Generated Entity Framework migration code and compiled Tailwind output are excluded from the handwritten-code headline.

The ratio is also deliberate: for every approximately 1.5 lines of C# platform logic, there is one line of test code.

Technology Map

The core application uses .NET 10, Blazor, .NET Aspire, and YARP. PostgreSQL and ClickHouse cover transactional and analytical data. Coolify and Docker provide the deployment substrate.

The wider system connects to GitHub, OpenRouter, Paddle, Resend, Google OAuth, WebAuthn, DataForSEO, S3-compatible backups, and Telegram.

Each integration exists to remove a separate setup burden from the application owner: source access, AI analysis, billing, transactional email, identity, search data, backup storage, or notifications.

What Comes Next

The most useful next step is not adding more automation for its own sake. It is improving the places where real projects still require unnecessary manual intervention.

Current areas worth examining publicly include deployment logs, environment-variable setup, database tools, and application analytics.

You can help set the order. Vote on what the platform should build next on the public roadmap.

If you have a GitHub project or vibe-coded app that works locally but is difficult to deploy, send the repository or demo. Real deployment cases are the best way to decide what the platform should automate next.

Frequently Asked Questions

What is automated deployment?

Automated deployment uses software to move an application from source code to a running environment without manually executing every build and release step. VibeNest extends this by analyzing repository requirements and diagnosing supported failures.

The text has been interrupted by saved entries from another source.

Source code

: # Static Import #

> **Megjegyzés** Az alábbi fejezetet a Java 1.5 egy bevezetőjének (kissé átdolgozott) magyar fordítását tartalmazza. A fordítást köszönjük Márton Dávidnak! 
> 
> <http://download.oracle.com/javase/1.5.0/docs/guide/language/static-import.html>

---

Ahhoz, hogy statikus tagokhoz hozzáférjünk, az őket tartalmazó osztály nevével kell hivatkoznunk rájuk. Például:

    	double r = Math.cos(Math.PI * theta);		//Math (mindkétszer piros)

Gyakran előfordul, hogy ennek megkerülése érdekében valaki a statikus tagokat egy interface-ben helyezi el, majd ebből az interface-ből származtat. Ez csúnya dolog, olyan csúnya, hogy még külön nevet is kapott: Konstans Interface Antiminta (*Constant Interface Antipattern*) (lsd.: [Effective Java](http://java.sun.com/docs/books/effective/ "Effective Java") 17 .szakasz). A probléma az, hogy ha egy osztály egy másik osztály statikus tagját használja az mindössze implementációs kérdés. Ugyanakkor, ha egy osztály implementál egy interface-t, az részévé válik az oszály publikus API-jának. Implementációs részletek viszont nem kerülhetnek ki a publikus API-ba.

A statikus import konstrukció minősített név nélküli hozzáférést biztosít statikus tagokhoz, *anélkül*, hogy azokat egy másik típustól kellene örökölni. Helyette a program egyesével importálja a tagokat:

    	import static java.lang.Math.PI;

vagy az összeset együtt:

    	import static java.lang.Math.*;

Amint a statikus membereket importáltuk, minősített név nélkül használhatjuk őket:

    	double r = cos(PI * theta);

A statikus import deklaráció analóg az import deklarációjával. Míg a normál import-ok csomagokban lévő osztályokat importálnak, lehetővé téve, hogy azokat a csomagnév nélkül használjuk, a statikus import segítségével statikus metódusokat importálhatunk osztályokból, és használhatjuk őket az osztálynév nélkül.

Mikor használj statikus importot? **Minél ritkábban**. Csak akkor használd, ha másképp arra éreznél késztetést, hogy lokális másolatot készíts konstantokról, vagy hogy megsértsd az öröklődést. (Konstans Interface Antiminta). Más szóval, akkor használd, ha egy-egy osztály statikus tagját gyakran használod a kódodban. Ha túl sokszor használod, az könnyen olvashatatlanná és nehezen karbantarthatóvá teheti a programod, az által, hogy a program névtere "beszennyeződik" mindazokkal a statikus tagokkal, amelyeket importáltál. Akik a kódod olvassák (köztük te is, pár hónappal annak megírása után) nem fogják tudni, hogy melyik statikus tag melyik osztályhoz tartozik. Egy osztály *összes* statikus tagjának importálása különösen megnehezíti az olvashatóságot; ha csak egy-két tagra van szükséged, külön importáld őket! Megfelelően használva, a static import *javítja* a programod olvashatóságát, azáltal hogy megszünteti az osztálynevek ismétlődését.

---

Can VibeNest deploy from GitHub?

Yes. VibeNest analyzes a GitHub repository, detects supported services and configuration requirements, prepares the deployment, and monitors the resulting application.

What happens when a deployment fails?

VibeNest collects repository, log, runtime, and container evidence. AI Doctor diagnoses supported failures and can apply bounded corrections. If the issue requires a secret, decision, or unsupported change, the platform asks the owner for input.

Does VibeNest support monorepos?

Repository analysis can detect multiple supported services inside a monorepo and prepare separate application boundaries where appropriate.

Is every deployment failure fixed automatically?

No. Automatic recovery is intentionally limited to supported corrections with sufficient evidence and attempt limits. Unsupported or sensitive changes require owner input.